The records below are to be transcribed exactly, with the pictures removed.

▸ **Provided material**:
—————
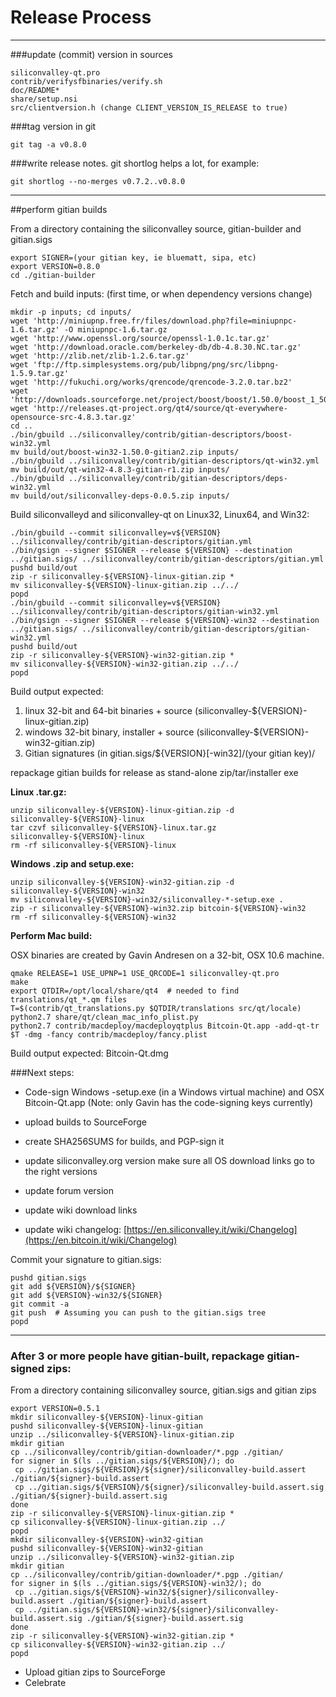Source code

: Release Process
====================

* * *

###update (commit) version in sources


	siliconvalley-qt.pro
	contrib/verifysfbinaries/verify.sh
	doc/README*
	share/setup.nsi
	src/clientversion.h (change CLIENT_VERSION_IS_RELEASE to true)

###tag version in git

	git tag -a v0.8.0

###write release notes. git shortlog helps a lot, for example:

	git shortlog --no-merges v0.7.2..v0.8.0

* * *

##perform gitian builds

 From a directory containing the siliconvalley source, gitian-builder and gitian.sigs
  
	export SIGNER=(your gitian key, ie bluematt, sipa, etc)
	export VERSION=0.8.0
	cd ./gitian-builder

 Fetch and build inputs: (first time, or when dependency versions change)

	mkdir -p inputs; cd inputs/
	wget 'http://miniupnp.free.fr/files/download.php?file=miniupnpc-1.6.tar.gz' -O miniupnpc-1.6.tar.gz
	wget 'http://www.openssl.org/source/openssl-1.0.1c.tar.gz'
	wget 'http://download.oracle.com/berkeley-db/db-4.8.30.NC.tar.gz'
	wget 'http://zlib.net/zlib-1.2.6.tar.gz'
	wget 'ftp://ftp.simplesystems.org/pub/libpng/png/src/libpng-1.5.9.tar.gz'
	wget 'http://fukuchi.org/works/qrencode/qrencode-3.2.0.tar.bz2'
	wget 'http://downloads.sourceforge.net/project/boost/boost/1.50.0/boost_1_50_0.tar.bz2'
	wget 'http://releases.qt-project.org/qt4/source/qt-everywhere-opensource-src-4.8.3.tar.gz'
	cd ..
	./bin/gbuild ../siliconvalley/contrib/gitian-descriptors/boost-win32.yml
	mv build/out/boost-win32-1.50.0-gitian2.zip inputs/
	./bin/gbuild ../siliconvalley/contrib/gitian-descriptors/qt-win32.yml
	mv build/out/qt-win32-4.8.3-gitian-r1.zip inputs/
	./bin/gbuild ../siliconvalley/contrib/gitian-descriptors/deps-win32.yml
	mv build/out/siliconvalley-deps-0.0.5.zip inputs/

 Build siliconvalleyd and siliconvalley-qt on Linux32, Linux64, and Win32:
  
	./bin/gbuild --commit siliconvalley=v${VERSION} ../siliconvalley/contrib/gitian-descriptors/gitian.yml
	./bin/gsign --signer $SIGNER --release ${VERSION} --destination ../gitian.sigs/ ../siliconvalley/contrib/gitian-descriptors/gitian.yml
	pushd build/out
	zip -r siliconvalley-${VERSION}-linux-gitian.zip *
	mv siliconvalley-${VERSION}-linux-gitian.zip ../../
	popd
	./bin/gbuild --commit siliconvalley=v${VERSION} ../siliconvalley/contrib/gitian-descriptors/gitian-win32.yml
	./bin/gsign --signer $SIGNER --release ${VERSION}-win32 --destination ../gitian.sigs/ ../siliconvalley/contrib/gitian-descriptors/gitian-win32.yml
	pushd build/out
	zip -r siliconvalley-${VERSION}-win32-gitian.zip *
	mv siliconvalley-${VERSION}-win32-gitian.zip ../../
	popd

  Build output expected:

  1. linux 32-bit and 64-bit binaries + source (siliconvalley-${VERSION}-linux-gitian.zip)
  2. windows 32-bit binary, installer + source (siliconvalley-${VERSION}-win32-gitian.zip)
  3. Gitian signatures (in gitian.sigs/${VERSION}[-win32]/(your gitian key)/

repackage gitian builds for release as stand-alone zip/tar/installer exe

**Linux .tar.gz:**

	unzip siliconvalley-${VERSION}-linux-gitian.zip -d siliconvalley-${VERSION}-linux
	tar czvf siliconvalley-${VERSION}-linux.tar.gz siliconvalley-${VERSION}-linux
	rm -rf siliconvalley-${VERSION}-linux

**Windows .zip and setup.exe:**

	unzip siliconvalley-${VERSION}-win32-gitian.zip -d siliconvalley-${VERSION}-win32
	mv siliconvalley-${VERSION}-win32/siliconvalley-*-setup.exe .
	zip -r siliconvalley-${VERSION}-win32.zip bitcoin-${VERSION}-win32
	rm -rf siliconvalley-${VERSION}-win32

**Perform Mac build:**

  OSX binaries are created by Gavin Andresen on a 32-bit, OSX 10.6 machine.

	qmake RELEASE=1 USE_UPNP=1 USE_QRCODE=1 siliconvalley-qt.pro
	make
	export QTDIR=/opt/local/share/qt4  # needed to find translations/qt_*.qm files
	T=$(contrib/qt_translations.py $QTDIR/translations src/qt/locale)
	python2.7 share/qt/clean_mac_info_plist.py
	python2.7 contrib/macdeploy/macdeployqtplus Bitcoin-Qt.app -add-qt-tr $T -dmg -fancy contrib/macdeploy/fancy.plist

 Build output expected: Bitcoin-Qt.dmg

###Next steps:

* Code-sign Windows -setup.exe (in a Windows virtual machine) and
  OSX Bitcoin-Qt.app (Note: only Gavin has the code-signing keys currently)

* upload builds to SourceForge

* create SHA256SUMS for builds, and PGP-sign it

* update siliconvalley.org version
  make sure all OS download links go to the right versions

* update forum version

* update wiki download links

* update wiki changelog: [https://en.siliconvalley.it/wiki/Changelog](https://en.bitcoin.it/wiki/Changelog)

Commit your signature to gitian.sigs:

	pushd gitian.sigs
	git add ${VERSION}/${SIGNER}
	git add ${VERSION}-win32/${SIGNER}
	git commit -a
	git push  # Assuming you can push to the gitian.sigs tree
	popd

-------------------------------------------------------------------------

### After 3 or more people have gitian-built, repackage gitian-signed zips:

From a directory containing siliconvalley source, gitian.sigs and gitian zips

	export VERSION=0.5.1
	mkdir siliconvalley-${VERSION}-linux-gitian
	pushd siliconvalley-${VERSION}-linux-gitian
	unzip ../siliconvalley-${VERSION}-linux-gitian.zip
	mkdir gitian
	cp ../siliconvalley/contrib/gitian-downloader/*.pgp ./gitian/
	for signer in $(ls ../gitian.sigs/${VERSION}/); do
	 cp ../gitian.sigs/${VERSION}/${signer}/siliconvalley-build.assert ./gitian/${signer}-build.assert
	 cp ../gitian.sigs/${VERSION}/${signer}/siliconvalley-build.assert.sig ./gitian/${signer}-build.assert.sig
	done
	zip -r siliconvalley-${VERSION}-linux-gitian.zip *
	cp siliconvalley-${VERSION}-linux-gitian.zip ../
	popd
	mkdir siliconvalley-${VERSION}-win32-gitian
	pushd siliconvalley-${VERSION}-win32-gitian
	unzip ../siliconvalley-${VERSION}-win32-gitian.zip
	mkdir gitian
	cp ../siliconvalley/contrib/gitian-downloader/*.pgp ./gitian/
	for signer in $(ls ../gitian.sigs/${VERSION}-win32/); do
	 cp ../gitian.sigs/${VERSION}-win32/${signer}/siliconvalley-build.assert ./gitian/${signer}-build.assert
	 cp ../gitian.sigs/${VERSION}-win32/${signer}/siliconvalley-build.assert.sig ./gitian/${signer}-build.assert.sig
	done
	zip -r siliconvalley-${VERSION}-win32-gitian.zip *
	cp siliconvalley-${VERSION}-win32-gitian.zip ../
	popd

- Upload gitian zips to SourceForge
- Celebrate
—————
▸ **Result below**:
Source code

: Release Process
====================

* * *

###update (commit) version in sources


	siliconvalley-qt.pro
	contrib/verifysfbinaries/verify.sh
	doc/README*
	share/setup.nsi
	src/clientversion.h (change CLIENT_VERSION_IS_RELEASE to true)

###tag version in git

	git tag -a v0.8.0

###write release notes. git shortlog helps a lot, for example:

	git shortlog --no-merges v0.7.2..v0.8.0

* * *

##perform gitian builds

 From a directory containing the siliconvalley source, gitian-builder and gitian.sigs
  
	export SIGNER=(your gitian key, ie bluematt, sipa, etc)
	export VERSION=0.8.0
	cd ./gitian-builder

 Fetch and build inputs: (first time, or when dependency versions change)

	mkdir -p inputs; cd inputs/
	wget 'http://miniupnp.free.fr/files/download.php?file=miniupnpc-1.6.tar.gz' -O miniupnpc-1.6.tar.gz
	wget 'http://www.openssl.org/source/openssl-1.0.1c.tar.gz'
	wget 'http://download.oracle.com/berkeley-db/db-4.8.30.NC.tar.gz'
	wget 'http://zlib.net/zlib-1.2.6.tar.gz'
	wget 'ftp://ftp.simplesystems.org/pub/libpng/png/src/libpng-1.5.9.tar.gz'
	wget 'http://fukuchi.org/works/qrencode/qrencode-3.2.0.tar.bz2'
	wget 'http://downloads.sourceforge.net/project/boost/boost/1.50.0/boost_1_50_0.tar.bz2'
	wget 'http://releases.qt-project.org/qt4/source/qt-everywhere-opensource-src-4.8.3.tar.gz'
	cd ..
	./bin/gbuild ../siliconvalley/contrib/gitian-descriptors/boost-win32.yml
	mv build/out/boost-win32-1.50.0-gitian2.zip inputs/
	./bin/gbuild ../siliconvalley/contrib/gitian-descriptors/qt-win32.yml
	mv build/out/qt-win32-4.8.3-gitian-r1.zip inputs/
	./bin/gbuild ../siliconvalley/contrib/gitian-descriptors/deps-win32.yml
	mv build/out/siliconvalley-deps-0.0.5.zip inputs/

 Build siliconvalleyd and siliconvalley-qt on Linux32, Linux64, and Win32:
  
	./bin/gbuild --commit siliconvalley=v${VERSION} ../siliconvalley/contrib/gitian-descriptors/gitian.yml
	./bin/gsign --signer $SIGNER --release ${VERSION} --destination ../gitian.sigs/ ../siliconvalley/contrib/gitian-descriptors/gitian.yml
	pushd build/out
	zip -r siliconvalley-${VERSION}-linux-gitian.zip *
	mv siliconvalley-${VERSION}-linux-gitian.zip ../../
	popd
	./bin/gbuild --commit siliconvalley=v${VERSION} ../siliconvalley/contrib/gitian-descriptors/gitian-win32.yml
	./bin/gsign --signer $SIGNER --release ${VERSION}-win32 --destination ../gitian.sigs/ ../siliconvalley/contrib/gitian-descriptors/gitian-win32.yml
	pushd build/out
	zip -r siliconvalley-${VERSION}-win32-gitian.zip *
	mv siliconvalley-${VERSION}-win32-gitian.zip ../../
	popd

  Build output expected:

  1. linux 32-bit and 64-bit binaries + source (siliconvalley-${VERSION}-linux-gitian.zip)
  2. windows 32-bit binary, installer + source (siliconvalley-${VERSION}-win32-gitian.zip)
  3. Gitian signatures (in gitian.sigs/${VERSION}[-win32]/(your gitian key)/

repackage gitian builds for release as stand-alone zip/tar/installer exe

**Linux .tar.gz:**

	unzip siliconvalley-${VERSION}-linux-gitian.zip -d siliconvalley-${VERSION}-linux
	tar czvf siliconvalley-${VERSION}-linux.tar.gz siliconvalley-${VERSION}-linux
	rm -rf siliconvalley-${VERSION}-linux

**Windows .zip and setup.exe:**

	unzip siliconvalley-${VERSION}-win32-gitian.zip -d siliconvalley-${VERSION}-win32
	mv siliconvalley-${VERSION}-win32/siliconvalley-*-setup.exe .
	zip -r siliconvalley-${VERSION}-win32.zip bitcoin-${VERSION}-win32
	rm -rf siliconvalley-${VERSION}-win32

**Perform Mac build:**

  OSX binaries are created by Gavin Andresen on a 32-bit, OSX 10.6 machine.

	qmake RELEASE=1 USE_UPNP=1 USE_QRCODE=1 siliconvalley-qt.pro
	make
	export QTDIR=/opt/local/share/qt4  # needed to find translations/qt_*.qm files
	T=$(contrib/qt_translations.py $QTDIR/translations src/qt/locale)
	python2.7 share/qt/clean_mac_info_plist.py
	python2.7 contrib/macdeploy/macdeployqtplus Bitcoin-Qt.app -add-qt-tr $T -dmg -fancy contrib/macdeploy/fancy.plist

 Build output expected: Bitcoin-Qt.dmg

###Next steps:

* Code-sign Windows -setup.exe (in a Windows virtual machine) and
  OSX Bitcoin-Qt.app (Note: only Gavin has the code-signing keys currently)

* upload builds to SourceForge

* create SHA256SUMS for builds, and PGP-sign it

* update siliconvalley.org version
  make sure all OS download links go to the right versions

* update forum version

* update wiki download links

* update wiki changelog: [https://en.siliconvalley.it/wiki/Changelog](https://en.bitcoin.it/wiki/Changelog)

Commit your signature to gitian.sigs:

	pushd gitian.sigs
	git add ${VERSION}/${SIGNER}
	git add ${VERSION}-win32/${SIGNER}
	git commit -a
	git push  # Assuming you can push to the gitian.sigs tree
	popd

-------------------------------------------------------------------------

### After 3 or more people have gitian-built, repackage gitian-signed zips:

From a directory containing siliconvalley source, gitian.sigs and gitian zips

	export VERSION=0.5.1
	mkdir siliconvalley-${VERSION}-linux-gitian
	pushd siliconvalley-${VERSION}-linux-gitian
	unzip ../siliconvalley-${VERSION}-linux-gitian.zip
	mkdir gitian
	cp ../siliconvalley/contrib/gitian-downloader/*.pgp ./gitian/
	for signer in $(ls ../gitian.sigs/${VERSION}/); do
	 cp ../gitian.sigs/${VERSION}/${signer}/siliconvalley-build.assert ./gitian/${signer}-build.assert
	 cp ../gitian.sigs/${VERSION}/${signer}/siliconvalley-build.assert.sig ./gitian/${signer}-build.assert.sig
	done
	zip -r siliconvalley-${VERSION}-linux-gitian.zip *
	cp siliconvalley-${VERSION}-linux-gitian.zip ../
	popd
	mkdir siliconvalley-${VERSION}-win32-gitian
	pushd siliconvalley-${VERSION}-win32-gitian
	unzip ../siliconvalley-${VERSION}-win32-gitian.zip
	mkdir gitian
	cp ../siliconvalley/contrib/gitian-downloader/*.pgp ./gitian/
	for signer in $(ls ../gitian.sigs/${VERSION}-win32/); do
	 cp ../gitian.sigs/${VERSION}-win32/${signer}/siliconvalley-build.assert ./gitian/${signer}-build.assert
	 cp ../gitian.sigs/${VERSION}-win32/${signer}/siliconvalley-build.assert.sig ./gitian/${signer}-build.assert.sig
	done
	zip -r siliconvalley-${VERSION}-win32-gitian.zip *
	cp siliconvalley-${VERSION}-win32-gitian.zip ../
	popd

- Upload gitian zips to SourceForge
- Celebrate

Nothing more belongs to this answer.